*** Opening of Given data ***

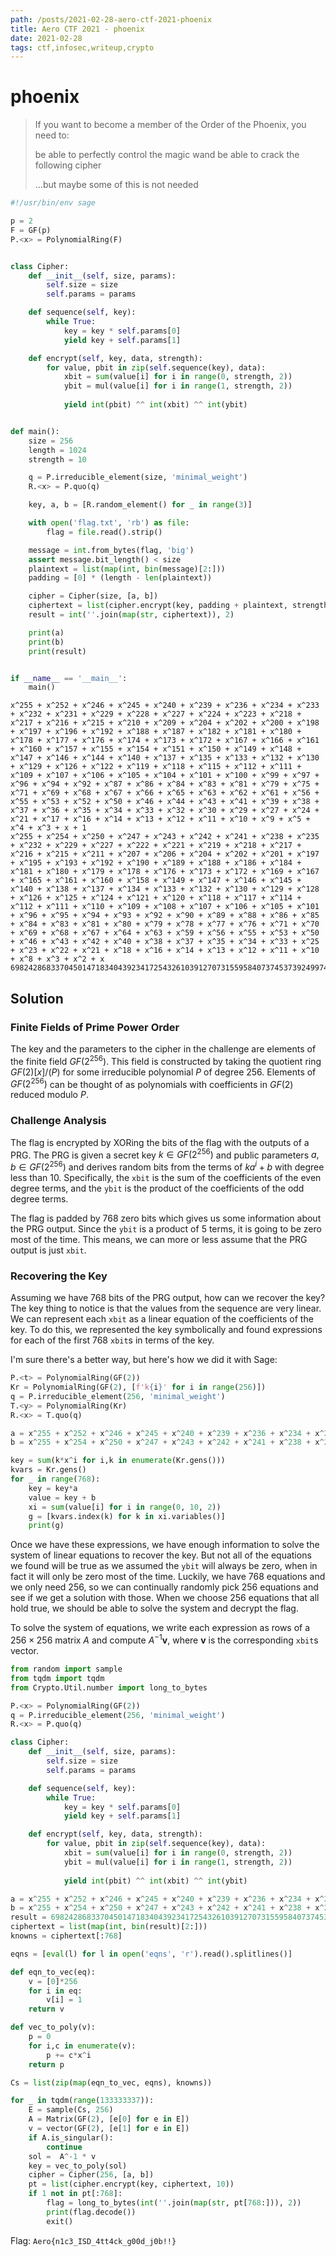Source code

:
 ```yaml
---
path: /posts/2021-02-28-aero-ctf-2021-phoenix
title: Aero CTF 2021 - phoenix
date: 2021-02-28
tags: ctf,infosec,writeup,crypto
---
```


# phoenix

> If you want to become a member of the Order of the Phoenix, you need to:
>
>   be able to perfectly control the magic wand
>   be able to crack the following cipher
>
> ...but maybe some of this is not needed 

```py
#!/usr/bin/env sage

p = 2
F = GF(p)
P.<x> = PolynomialRing(F)


class Cipher:
    def __init__(self, size, params):
        self.size = size
        self.params = params

    def sequence(self, key):
        while True:
            key = key * self.params[0]
            yield key + self.params[1]

    def encrypt(self, key, data, strength):
        for value, pbit in zip(self.sequence(key), data):
            xbit = sum(value[i] for i in range(0, strength, 2))
            ybit = mul(value[i] for i in range(1, strength, 2))
            
            yield int(pbit) ^^ int(xbit) ^^ int(ybit)


def main():
    size = 256
    length = 1024
    strength = 10

    q = P.irreducible_element(size, 'minimal_weight')
    R.<x> = P.quo(q)

    key, a, b = [R.random_element() for _ in range(3)]

    with open('flag.txt', 'rb') as file:
        flag = file.read().strip()

    message = int.from_bytes(flag, 'big')
    assert message.bit_length() < size
    plaintext = list(map(int, bin(message)[2:]))
    padding = [0] * (length - len(plaintext))

    cipher = Cipher(size, [a, b])
    ciphertext = list(cipher.encrypt(key, padding + plaintext, strength))
    result = int(''.join(map(str, ciphertext)), 2)

    print(a)
    print(b)
    print(result)


if __name__ == '__main__':
    main()
```

```
x^255 + x^252 + x^246 + x^245 + x^240 + x^239 + x^236 + x^234 + x^233 + x^232 + x^231 + x^229 + x^228 + x^227 + x^224 + x^223 + x^218 + x^217 + x^216 + x^215 + x^210 + x^209 + x^204 + x^202 + x^200 + x^198 + x^197 + x^196 + x^192 + x^188 + x^187 + x^182 + x^181 + x^180 + x^178 + x^177 + x^176 + x^174 + x^173 + x^172 + x^167 + x^166 + x^161 + x^160 + x^157 + x^155 + x^154 + x^151 + x^150 + x^149 + x^148 + x^147 + x^146 + x^144 + x^140 + x^137 + x^135 + x^133 + x^132 + x^130 + x^129 + x^126 + x^122 + x^119 + x^118 + x^115 + x^112 + x^111 + x^109 + x^107 + x^106 + x^105 + x^104 + x^101 + x^100 + x^99 + x^97 + x^96 + x^94 + x^92 + x^87 + x^86 + x^84 + x^83 + x^81 + x^79 + x^75 + x^71 + x^69 + x^68 + x^67 + x^66 + x^65 + x^63 + x^62 + x^61 + x^56 + x^55 + x^53 + x^52 + x^50 + x^46 + x^44 + x^43 + x^41 + x^39 + x^38 + x^37 + x^36 + x^35 + x^34 + x^33 + x^32 + x^30 + x^29 + x^27 + x^24 + x^21 + x^17 + x^16 + x^14 + x^13 + x^12 + x^11 + x^10 + x^9 + x^5 + x^4 + x^3 + x + 1
x^255 + x^254 + x^250 + x^247 + x^243 + x^242 + x^241 + x^238 + x^235 + x^232 + x^229 + x^227 + x^222 + x^221 + x^219 + x^218 + x^217 + x^216 + x^215 + x^211 + x^207 + x^206 + x^204 + x^202 + x^201 + x^197 + x^195 + x^193 + x^192 + x^190 + x^189 + x^188 + x^186 + x^184 + x^181 + x^180 + x^179 + x^178 + x^176 + x^173 + x^172 + x^169 + x^167 + x^165 + x^161 + x^160 + x^158 + x^149 + x^147 + x^146 + x^145 + x^140 + x^138 + x^137 + x^134 + x^133 + x^132 + x^130 + x^129 + x^128 + x^126 + x^125 + x^124 + x^121 + x^120 + x^118 + x^117 + x^114 + x^112 + x^111 + x^110 + x^109 + x^108 + x^107 + x^106 + x^105 + x^101 + x^96 + x^95 + x^94 + x^93 + x^92 + x^90 + x^89 + x^88 + x^86 + x^85 + x^84 + x^83 + x^81 + x^80 + x^79 + x^78 + x^77 + x^76 + x^71 + x^70 + x^69 + x^68 + x^67 + x^64 + x^63 + x^59 + x^56 + x^55 + x^53 + x^50 + x^46 + x^43 + x^42 + x^40 + x^38 + x^37 + x^35 + x^34 + x^33 + x^25 + x^23 + x^22 + x^21 + x^18 + x^16 + x^14 + x^13 + x^12 + x^11 + x^10 + x^8 + x^3 + x^2 + x
69824286833704501471834043923417254326103912707315595840737453739249974863266259092449058810542265536810346421685955365128856715192808287450464619418781355923155781710833586631897182535937891456025282049302526058466298304955387306232279075295308862156912873485647349272079984781574084434511227361370780842056
```

## Solution

### Finite Fields of Prime Power Order

The key and the parameters to the cipher in the challenge are elements of the finite field $GF(2^{256})$. This field is constructed by taking the quotient ring $GF(2)[x]/(P)$ for some irreducible polynomial $P$ of degree 256. Elements of $GF(2^{256})$ can be thought of as polynomials with coefficients in $GF(2)$ reduced modulo $P$.

### Challenge Analysis

The flag is encrypted by XORing the bits of the flag with the outputs of a PRG. The PRG is given a secret key $k \in GF(2^{256})$ and public parameters $a, b \in GF(2^{256})$ and derives random bits from the terms of $ka^i + b$ with degree less than 10. Specifically, the `xbit` is the sum of the coefficients of the even degree terms, and the `ybit` is the product of the coefficients of the odd degree terms.

The flag is padded by 768 zero bits which gives us some information about the PRG output. Since the `ybit` is a product of 5 terms, it is going to be zero most of the time. This means, we can more or less assume that the PRG output is just `xbit`.

### Recovering the Key

Assuming we have 768 bits of the PRG output, how can we recover the key? The key thing to notice is that the values from the sequence are very linear. We can represent each `xbit` as a linear equation of the coefficients of the key. To do this, we represented the key symbolically and found expressions for each of the first 768 `xbit`s in terms of the key.

I'm sure there's a better way, but here's how we did it with Sage:

```py
P.<t> = PolynomialRing(GF(2))
Kr = PolynomialRing(GF(2), [f'k{i}' for i in range(256)])
q = P.irreducible_element(256, 'minimal_weight')
T.<y> = PolynomialRing(Kr)
R.<x> = T.quo(q)

a = x^255 + x^252 + x^246 + x^245 + x^240 + x^239 + x^236 + x^234 + x^233 + x^232 + x^231 + x^229 + x^228 + x^227 + x^224 + x^223 + x^218 + x^217 + x^216 + x^215 + x^210 + x^209 + x^204 + x^202 + x^200 + x^198 + x^197 + x^196 + x^192 + x^188 + x^187 + x^182 + x^181 + x^180 + x^178 + x^177 + x^176 + x^174 + x^173 + x^172 + x^167 + x^166 + x^161 + x^160 + x^157 + x^155 + x^154 + x^151 + x^150 + x^149 + x^148 + x^147 + x^146 + x^144 + x^140 + x^137 + x^135 + x^133 + x^132 + x^130 + x^129 + x^126 + x^122 + x^119 + x^118 + x^115 + x^112 + x^111 + x^109 + x^107 + x^106 + x^105 + x^104 + x^101 + x^100 + x^99 + x^97 + x^96 + x^94 + x^92 + x^87 + x^86 + x^84 + x^83 + x^81 + x^79 + x^75 + x^71 + x^69 + x^68 + x^67 + x^66 + x^65 + x^63 + x^62 + x^61 + x^56 + x^55 + x^53 + x^52 + x^50 + x^46 + x^44 + x^43 + x^41 + x^39 + x^38 + x^37 + x^36 + x^35 + x^34 + x^33 + x^32 + x^30 + x^29 + x^27 + x^24 + x^21 + x^17 + x^16 + x^14 + x^13 + x^12 + x^11 + x^10 + x^9 + x^5 + x^4 + x^3 + x + 1
b = x^255 + x^254 + x^250 + x^247 + x^243 + x^242 + x^241 + x^238 + x^235 + x^232 + x^229 + x^227 + x^222 + x^221 + x^219 + x^218 + x^217 + x^216 + x^215 + x^211 + x^207 + x^206 + x^204 + x^202 + x^201 + x^197 + x^195 + x^193 + x^192 + x^190 + x^189 + x^188 + x^186 + x^184 + x^181 + x^180 + x^179 + x^178 + x^176 + x^173 + x^172 + x^169 + x^167 + x^165 + x^161 + x^160 + x^158 + x^149 + x^147 + x^146 + x^145 + x^140 + x^138 + x^137 + x^134 + x^133 + x^132 + x^130 + x^129 + x^128 + x^126 + x^125 + x^124 + x^121 + x^120 + x^118 + x^117 + x^114 + x^112 + x^111 + x^110 + x^109 + x^108 + x^107 + x^106 + x^105 + x^101 + x^96 + x^95 + x^94 + x^93 + x^92 + x^90 + x^89 + x^88 + x^86 + x^85 + x^84 + x^83 + x^81 + x^80 + x^79 + x^78 + x^77 + x^76 + x^71 + x^70 + x^69 + x^68 + x^67 + x^64 + x^63 + x^59 + x^56 + x^55 + x^53 + x^50 + x^46 + x^43 + x^42 + x^40 + x^38 + x^37 + x^35 + x^34 + x^33 + x^25 + x^23 + x^22 + x^21 + x^18 + x^16 + x^14 + x^13 + x^12 + x^11 + x^10 + x^8 + x^3 + x^2 + x

key = sum(k*x^i for i,k in enumerate(Kr.gens()))
kvars = Kr.gens()
for _ in range(768):
    key = key*a
    value = key + b
    xi = sum(value[i] for i in range(0, 10, 2))
    g = [kvars.index(k) for k in xi.variables()]
    print(g)
```

Once we have these expressions, we have enough information to solve the system of linear equations to recover the key. But not all of the equations we found will be true as we assumed the `ybit` will always be zero, when in fact it will only be zero most of the time. Luckily, we have 768 equations and we only need 256, so we can continually randomly pick 256 equations and see if we get a solution with those. When we choose 256 equations that all hold true, we should be able to solve the system and decrypt the flag.

To solve the system of equations, we write each expression as rows of a $256 \times 256$ matrix $A$ and compute $A^{-1} \mathbf{v}$, where $\mathbf{v}$ is the corresponding `xbit`s vector.

```py
from random import sample
from tqdm import tqdm
from Crypto.Util.number import long_to_bytes

P.<x> = PolynomialRing(GF(2))
q = P.irreducible_element(256, 'minimal_weight')
R.<x> = P.quo(q)

class Cipher:
    def __init__(self, size, params):
        self.size = size
        self.params = params

    def sequence(self, key):
        while True:
            key = key * self.params[0]
            yield key + self.params[1]

    def encrypt(self, key, data, strength):
        for value, pbit in zip(self.sequence(key), data):
            xbit = sum(value[i] for i in range(0, strength, 2))
            ybit = mul(value[i] for i in range(1, strength, 2))
            
            yield int(pbit) ^^ int(xbit) ^^ int(ybit)

a = x^255 + x^252 + x^246 + x^245 + x^240 + x^239 + x^236 + x^234 + x^233 + x^232 + x^231 + x^229 + x^228 + x^227 + x^224 + x^223 + x^218 + x^217 + x^216 + x^215 + x^210 + x^209 + x^204 + x^202 + x^200 + x^198 + x^197 + x^196 + x^192 + x^188 + x^187 + x^182 + x^181 + x^180 + x^178 + x^177 + x^176 + x^174 + x^173 + x^172 + x^167 + x^166 + x^161 + x^160 + x^157 + x^155 + x^154 + x^151 + x^150 + x^149 + x^148 + x^147 + x^146 + x^144 + x^140 + x^137 + x^135 + x^133 + x^132 + x^130 + x^129 + x^126 + x^122 + x^119 + x^118 + x^115 + x^112 + x^111 + x^109 + x^107 + x^106 + x^105 + x^104 + x^101 + x^100 + x^99 + x^97 + x^96 + x^94 + x^92 + x^87 + x^86 + x^84 + x^83 + x^81 + x^79 + x^75 + x^71 + x^69 + x^68 + x^67 + x^66 + x^65 + x^63 + x^62 + x^61 + x^56 + x^55 + x^53 + x^52 + x^50 + x^46 + x^44 + x^43 + x^41 + x^39 + x^38 + x^37 + x^36 + x^35 + x^34 + x^33 + x^32 + x^30 + x^29 + x^27 + x^24 + x^21 + x^17 + x^16 + x^14 + x^13 + x^12 + x^11 + x^10 + x^9 + x^5 + x^4 + x^3 + x + 1
b = x^255 + x^254 + x^250 + x^247 + x^243 + x^242 + x^241 + x^238 + x^235 + x^232 + x^229 + x^227 + x^222 + x^221 + x^219 + x^218 + x^217 + x^216 + x^215 + x^211 + x^207 + x^206 + x^204 + x^202 + x^201 + x^197 + x^195 + x^193 + x^192 + x^190 + x^189 + x^188 + x^186 + x^184 + x^181 + x^180 + x^179 + x^178 + x^176 + x^173 + x^172 + x^169 + x^167 + x^165 + x^161 + x^160 + x^158 + x^149 + x^147 + x^146 + x^145 + x^140 + x^138 + x^137 + x^134 + x^133 + x^132 + x^130 + x^129 + x^128 + x^126 + x^125 + x^124 + x^121 + x^120 + x^118 + x^117 + x^114 + x^112 + x^111 + x^110 + x^109 + x^108 + x^107 + x^106 + x^105 + x^101 + x^96 + x^95 + x^94 + x^93 + x^92 + x^90 + x^89 + x^88 + x^86 + x^85 + x^84 + x^83 + x^81 + x^80 + x^79 + x^78 + x^77 + x^76 + x^71 + x^70 + x^69 + x^68 + x^67 + x^64 + x^63 + x^59 + x^56 + x^55 + x^53 + x^50 + x^46 + x^43 + x^42 + x^40 + x^38 + x^37 + x^35 + x^34 + x^33 + x^25 + x^23 + x^22 + x^21 + x^18 + x^16 + x^14 + x^13 + x^12 + x^11 + x^10 + x^8 + x^3 + x^2 + x
result = 69824286833704501471834043923417254326103912707315595840737453739249974863266259092449058810542265536810346421685955365128856715192808287450464619418781355923155781710833586631897182535937891456025282049302526058466298304955387306232279075295308862156912873485647349272079984781574084434511227361370780842056
ciphertext = list(map(int, bin(result)[2:]))
knowns = ciphertext[:768]

eqns = [eval(l) for l in open('eqns', 'r').read().splitlines()]

def eqn_to_vec(eq):
    v = [0]*256
    for i in eq:
        v[i] = 1
    return v

def vec_to_poly(v):
    p = 0
    for i,c in enumerate(v):
        p += c*x^i
    return p

Cs = list(zip(map(eqn_to_vec, eqns), knowns))

for _ in tqdm(range(133333337)):
    E = sample(Cs, 256)
    A = Matrix(GF(2), [e[0] for e in E])
    v = vector(GF(2), [e[1] for e in E])
    if A.is_singular():
        continue
    sol =  A^-1 * v
    key = vec_to_poly(sol)
    cipher = Cipher(256, [a, b])
    pt = list(cipher.encrypt(key, ciphertext, 10))
    if 1 not in pt[:768]:
        flag = long_to_bytes(int(''.join(map(str, pt[768:])), 2))
        print(flag.decode())
        exit()
```

Flag: `Aero{n1c3_ISD_4tt4ck_g00d_j0b!!}`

*** Close of Given data ***

- [What is required]: Using the data above, copy each line that contains "read".

- [Exercise answer]:
        flag = file.read().strip()
eqns = [eval(l) for l in open('eqns', 'r').read().splitlines()]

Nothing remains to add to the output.